* **Exercise brief**: Pull every line with "input" from the data below and copy it.
Supplied data START
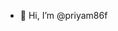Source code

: - 👋 Hi, I’m @priyam86f


<!---
priyam86f/priyam86f is a ✨ special ✨ repository because its `README.md` (this file) appears on your GitHub profile.
You can click the Preview link to take a look at your changes.
--->
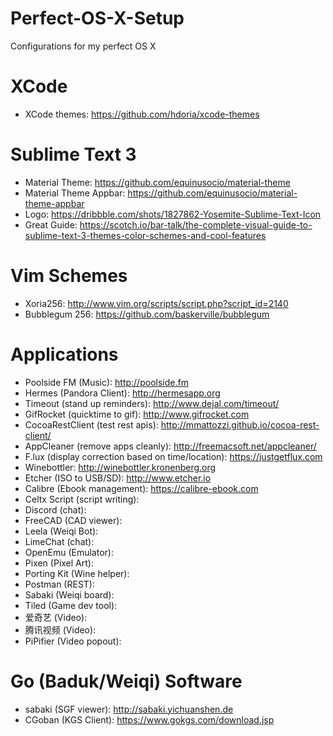 # Perfect-OS-X-Setup
Configurations for my perfect OS X 

# XCode
- XCode themes: https://github.com/hdoria/xcode-themes

# Sublime Text 3
- Material Theme: https://github.com/equinusocio/material-theme
- Material Theme Appbar: https://github.com/equinusocio/material-theme-appbar
- Logo: https://dribbble.com/shots/1827862-Yosemite-Sublime-Text-Icon
- Great Guide: https://scotch.io/bar-talk/the-complete-visual-guide-to-sublime-text-3-themes-color-schemes-and-cool-features

# Vim Schemes
- Xoria256: http://www.vim.org/scripts/script.php?script_id=2140
- Bubblegum 256: https://github.com/baskerville/bubblegum

# Applications
- Poolside FM (Music): http://poolside.fm
- Hermes (Pandora Client): http://hermesapp.org
- Timeout (stand up reminders): http://www.dejal.com/timeout/
- GifRocket (quicktime to gif): http://www.gifrocket.com
- CocoaRestClient (test rest apis): http://mmattozzi.github.io/cocoa-rest-client/
- AppCleaner (remove apps cleanly): http://freemacsoft.net/appcleaner/
- F.lux (display correction based on time/location): https://justgetflux.com
- Winebottler: http://winebottler.kronenberg.org
- Etcher (ISO to USB/SD): http://www.etcher.io
- Calibre (Ebook management): https://calibre-ebook.com
- Celtx Script (script writing):
- Discord (chat):
- FreeCAD (CAD viewer):
- Leela (Weiqi Bot):
- LimeChat (chat): 
- OpenEmu (Emulator): 
- Pixen (Pixel Art): 
- Porting Kit (Wine helper): 
- Postman (REST):
- Sabaki (Weiqi board): 
- Tiled (Game dev tool):
- 爱奇艺 (Video): 
- 腾讯视频 (Video):
- PiPifier (Video popout): 

# Go (Baduk/Weiqi) Software
- sabaki (SGF viewer): http://sabaki.yichuanshen.de
- CGoban (KGS Client): https://www.gokgs.com/download.jsp
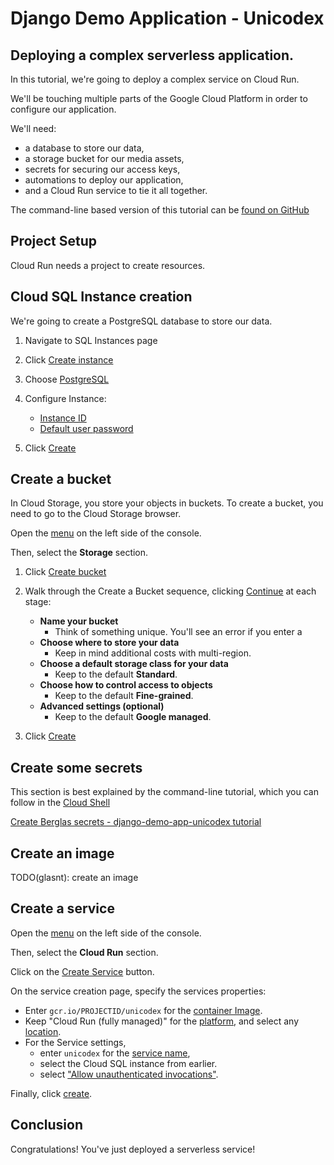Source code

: # Django Demo Application - Unicodex

## Deploying a complex serverless application. 

In this tutorial, we're going to deploy a complex service on Cloud Run. 

We'll be touching multiple parts of the Google Cloud Platform in order to configure our application. 

We'll need: 

 * a database to store our data,
 * a storage bucket for our media assets,
 * secrets for securing our access keys,
 * automations to deploy our application,
 * and a Cloud Run service to tie it all together.

The command-line based version of this tutorial can be [found on GitHub](https://github.com/GoogleCloudPlatform/django-demo-app-unicodex#steps)

## Project Setup

Cloud Run needs a project to create resources. 

<walkthrough-project-billing-setup></walkthrough-project-billing-setup>

## Cloud SQL Instance creation

We're going to create a PostgreSQL database to store our data. 

1. Navigate to SQL Instances page
    <walkthrough-menu-navigation sectionId="SQL_SECTION"></walkthrough-menu-navigation>

1. Click [Create instance][spotlight-sql-create-instance]


1. Choose [PostgreSQL][spotlight-sql-postgres-engine]


1.  Configure Instance:

    * [Instance ID][spotlight-sql-instance-id]
    * [Default user password][spotlight-sql-root-password]

1. Click [Create][spotlight-sql-create-save]

[spotlight-sql-create-instance]: walkthrough://spotlight-pointer?cssSelector=.ace-icon-add 
[spotlight-sql-postgres-engine]: walkthrough://spotlight-pointer?spotlightId=sql-mysql-wizard-choose-postgres
[spotlight-sql-instance-id]: walkthrough://spotlight-pointer?spotlightId=sql-instance-id-input
[spotlight-sql-root-password]: walkthrough://spotlight-pointer?spotlightId=sql-root-password-input
[spotlight-sql-create-save]: walkthrough://spotlight-pointer?spotlightId=sql-create-save

## Create a bucket

In Cloud Storage, you store your objects in buckets. To create a bucket, you
need to go to the Cloud Storage browser.

Open the [menu][spotlight-menu] on the left side of the console.

Then, select the **Storage** section.

<walkthrough-menu-navigation sectionId="STORAGE_SECTION"></walkthrough-menu-navigation>

  1. Click [Create bucket][spotlight-storage-create-bucket]

  1. Walk through the Create a Bucket sequence, clicking [Continue][spotlight-continue] at each stage: 
     * **Name your bucket**
        * Think of something unique. You'll see an error if you enter a
     * **Choose where to store your data**
        * Keep in mind additional costs with multi-region. 
     * **Choose a default storage class for your data**
        * Keep to the default **Standard**.
     * **Choose how to control access to objects**
        * Keep to the default **Fine-grained**.
     * **Advanced settings (optional)**
        * Keep to the default **Google managed**. 

  1. Click [Create][spotlight-create-button]


[spotlight-storage-create-bucket]: walkthrough://spotlight-pointer?cssSelector=.ace-icon-create
[spotlight-continue]: walkthrough://spotlight-pointer?cssSelector=.cfc-stepper-step-button
[spotlight-create-button]: walkthrough://spotlight-pointer?cssSelector=cfc-progress-button


## Create some secrets

This section is best explained by the command-line tutorial, which you can follow in the [Cloud Shell][spotlight-cloud-shell]

[Create Berglas secrets - django-demo-app-unicodex tutorial](https://github.com/GoogleCloudPlatform/django-demo-app-unicodex/blob/master/docs/40-setup-secrets.md)

[spotlight-cloud-shell]: walkthrough://spotlight-pointer?spotlightId=devshell-web-preview-button

## Create an image

TODO(glasnt): create an image

## Create a service

Open the [menu][spotlight-menu] on the left side of the console.

Then, select the **Cloud Run** section. 

<walkthrough-menu-navigation sectionId="SERVERLESS_SECTION"></walkthrough-menu-navigation>

Click on the [Create Service][spotlight-create-service] button. 

On the service creation page, specify the services properties: 

* Enter `gcr.io/PROJECTID/unicodex` for the [container Image][spotlight-container-image-url].
* Keep "Cloud Run (fully managed)" for the [platform][spotlight-platform], and select any [location][spotlight-location].
* For the Service settings, 
  * enter `unicodex` for the [service name][spotlight-service-name],
  * select the Cloud SQL instance from earlier.
  * select ["Allow unauthenticated invocations"][spotlight-allow-unauthenticated].

Finally, click [create][spotlight-create].


[spotlight-menu]: walkthrough://spotlight-pointer?spotlightId=console-nav-menu
[spotlight-create-service]:  walkthrough://spotlight-pointer?cssSelector=a[href^="/run/create"]
[spotlight-container-image-url]: walkthrough://spotlight-pointer?cssSelector=gse-container-input
[spotlight-platform]: walkthrough://spotlight-pointer?cssSelector=mat-radio-button[value="managed"]
[spotlight-location]: walkthrough://spotlight-pointer?cssSelector=cfc-select[formControlName="regionLocation"]
[spotlight-service-name]: walkthrough://spotlight-pointer?cssSelector=input[formControlName="name"]
[spotlight-allow-unauthenticated]: walkthrough://spotlight-pointer?cssSelector=mat-radio-button[value="allowed"]
[spotlight-create]: walkthrough://spotlight-pointer?cssSelector=button[type="submit"]
[spotlight-url]: walkthrough://spotlight-pointer?cssSelector=a[cfc-external-link]

## Conclusion

<walkthrough-conclusion-trophy/>

Congratulations! You've just deployed a serverless service!
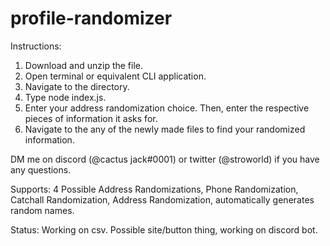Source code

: # profile-randomizer

Instructions:

1. Download and unzip the file.
2. Open terminal or equivalent CLI application.
3. Navigate to the directory.
4. Type node index.js.
5. Enter your address randomization choice. Then, enter the respective pieces of information it asks for.
6. Navigate to the any of the newly made files to find your randomized information.

DM me on discord (@cactus jack#0001) or twitter (@stroworld) if you have any questions.

Supports: 4 Possible Address Randomizations, Phone Randomization, Catchall Randomization, Address Randomization, automatically generates random names.

Status: Working on csv.
Possible site/button thing, working on discord bot.
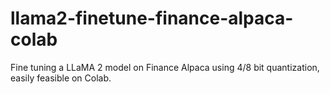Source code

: # llama2-finetune-finance-alpaca-colab
Fine tuning a LLaMA 2 model on Finance Alpaca using 4/8 bit quantization, easily feasible on Colab.
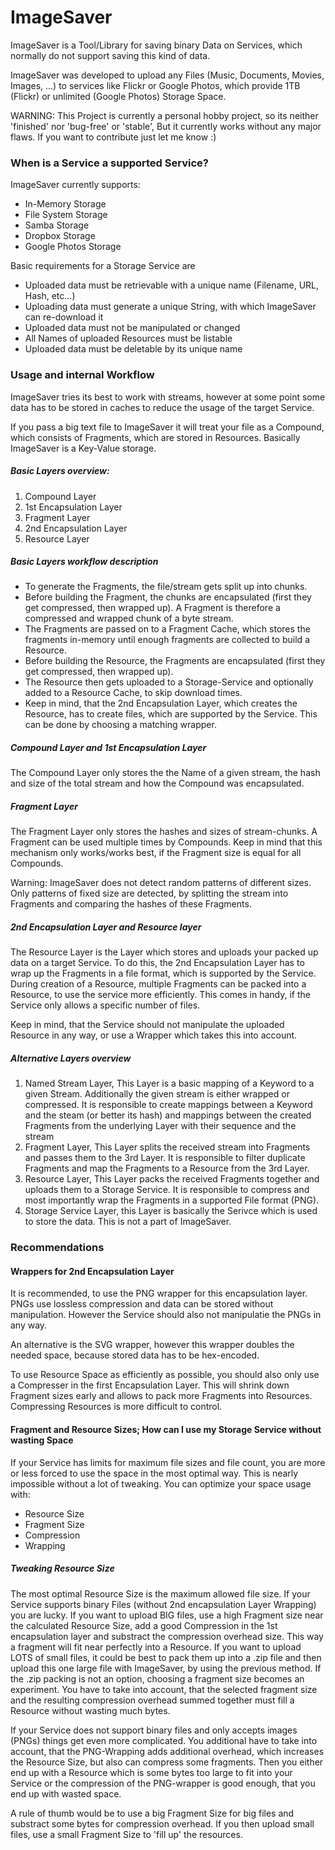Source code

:# ImageSaver

ImageSaver is a Tool/Library for saving binary Data on Services, which normally do not support saving this kind of data.

ImageSaver was developed to upload any Files (Music, Documents, Movies, Images, ...) to services like Flickr or Google Photos, which provide 1TB (Flickr) or unlimited (Google Photos) Storage Space.

WARNING: This Project is currently a personal hobby project, so its neither 'finished' nor 'bug-free' or 'stable', But it currently works without any major flaws. If you want to contribute just let me know :)

### When is a Service a supported Service?

ImageSaver currently supports: 
- In-Memory Storage
- File System Storage
- Samba Storage
- Dropbox Storage
- Google Photos Storage

Basic requirements for a Storage Service are
- Uploaded data must be retrievable with a unique name (Filename, URL, Hash, etc...)
- Uploading data must generate a unique String, with which ImageSaver can re-download it
- Uploaded data must not be manipulated or changed
- All Names of uploaded Resources must be listable
- Uploaded data must be deletable by its unique name


### Usage and internal Workflow
ImageSaver tries its best to work with streams, however at some point some data has to be stored in caches to reduce the usage of the target Service.

If you pass a big text file to ImageSaver it will treat your file as a Compound, which consists of Fragments, which are stored in Resources.
Basically ImageSaver is a Key-Value storage.

##### Basic Layers overview:
1. Compound Layer
2. 1st Encapsulation Layer
3. Fragment Layer
4. 2nd Encapsulation Layer
5. Resource Layer

##### Basic Layers workflow description
- To generate the Fragments, the file/stream gets split up into chunks.
- Before building the Fragment, the chunks are encapsulated (first they get compressed, then wrapped up). A Fragment is therefore a compressed and wrapped chunk of a byte stream.
- The Fragments are passed on to a Fragment Cache, which stores the fragments in-memory until enough fragments are collected to build a Resource.
- Before building the Resource, the Fragments are encapsulated (first they get compressed, then wrapped up).
- The Resource then gets uploaded to a Storage-Service and optionally added to a Resource Cache, to skip download times.
- Keep in mind, that the 2nd Encapsulation Layer, which creates the Resource, has to create files, which are supported by the Service. This can be done by choosing a matching wrapper.

##### Compound Layer and 1st Encapsulation Layer
The Compound Layer only stores the the Name of a given stream, the hash and size of the total stream and how the Compound was encapsulated.

##### Fragment Layer
The Fragment Layer only stores the hashes and sizes of stream-chunks.
A Fragment can be used multiple times by Compounds.
Keep in mind that this mechanism only works/works best, if the Fragment size is equal for all Compounds.

Warning: ImageSaver does not detect random patterns of different sizes. Only patterns of fixed size are detected, by splitting the stream into Fragments and comparing the hashes of these Fragments.

##### 2nd Encapsulation Layer and Resource layer
The Resource Layer is the Layer which stores and uploads your packed up data on a target Service.
To do this, the 2nd Encapsulation Layer has to wrap up the Fragments in a file format, which is supported by the Service.
During creation of a Resource, multiple Fragments can be packed into a Resource, to use the service more efficiently.
This comes in handy, if the Service only allows a specific number of files.

Keep in mind, that the Service should not manipulate the uploaded Resource in any way, or use a Wrapper which takes this into account.


##### Alternative Layers overview
1. Named Stream Layer, 
This Layer is a basic mapping of a Keyword to a given Stream. 
Additionally the given stream is either wrapped or compressed.
It is responsible to create mappings between a Keyword and the steam (or better its hash) and mappings between the created Fragments from the underlying Layer with their sequence and the stream
2. Fragment Layer, 
This Layer splits the received stream into Fragments and passes them to the 3rd Layer. 
It is responsible to filter duplicate Fragments and map the Fragments to a Resource from the 3rd Layer.
3. Resource Layer, This Layer packs the received Fragments together and uploads them to a Storage Service. It is responsible to compress and most importantly wrap the Fragments in a supported File format (PNG).  
4. Storage Service Layer, this Layer is basically the Serivce which is used to store the data. This is not a part of ImageSaver.


### Recommendations
#### Wrappers for 2nd Encapsulation Layer
It is recommended, to use the PNG wrapper for this encapsulation layer.
PNGs use lossless compression and data can be stored without manipulation.
However the Service should also not manipulatie the PNGs in any way.

An alternative is the SVG wrapper, however this wrapper doubles the needed space, because stored data has to be hex-encoded.

To use Resource Space as efficiently as possible, you should also only use a Compresser in the first Encapsulation Layer.
This will shrink down Fragment sizes early and allows to pack more Fragments into Resources.
Compressing Resources is more difficult to control.

#### Fragment and Resource Sizes; How can I use my Storage Service without wasting Space
If your Service has limits for maximum file sizes and file count, you are more or less
forced to use the space in the most optimal way.
This is nearly impossible without a lot of tweaking.
You can optimize your space usage with:
- Resource Size
- Fragment Size
- Compression
- Wrapping

##### Tweaking Resource Size
The most optimal Resource Size is the maximum allowed file size.
If your Service supports binary Files (without 2nd encapsulation Layer Wrapping) you are lucky.
If you want to upload BIG files, use a high Fragment size near the calculated Resource Size, add a good Compression in the 1st encapsulation layer and substract the compression overhead size.
This way a fragment will fit near perfectly into a Resource.
If you want to upload LOTS of small files, it could be best to pack them up into a .zip file and then upload this one large file with ImageSaver, by using the previous method.
If the .zip packing is not an option, choosing a fragment size becomes an experiment.
You have to take into account, that the selected fragment size and the resulting compression overhead summed together must fill a Resource without wasting much bytes.

If your Service does not support binary files and only accepts images (PNGs) things get even more complicated.
You additional have to take into account, that the PNG-Wrapping adds additional overhead, which increases the Resource Size, but also can compress some fragments.
Then you either end up with a Resource which is some bytes too large to fit into your Service or the compression of the PNG-wrapper is good enough, that you end up with wasted space.

A rule of thumb would be to use a big Fragment Size for big files and substract some bytes for compression overhead.
If you then upload small files, use a small Fragment Size to 'fill up' the resources.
Supplied data END
* **Result of the task**:
[spotlight-sql-instance-id]: walkthrough://spotlight-pointer?spotlightId=sql-instance-id-input
[spotlight-sql-root-password]: walkthrough://spotlight-pointer?spotlightId=sql-root-password-input
[spotlight-container-image-url]: walkthrough://spotlight-pointer?cssSelector=gse-container-input
[spotlight-service-name]: walkthrough://spotlight-pointer?cssSelector=input[formControlName="name"]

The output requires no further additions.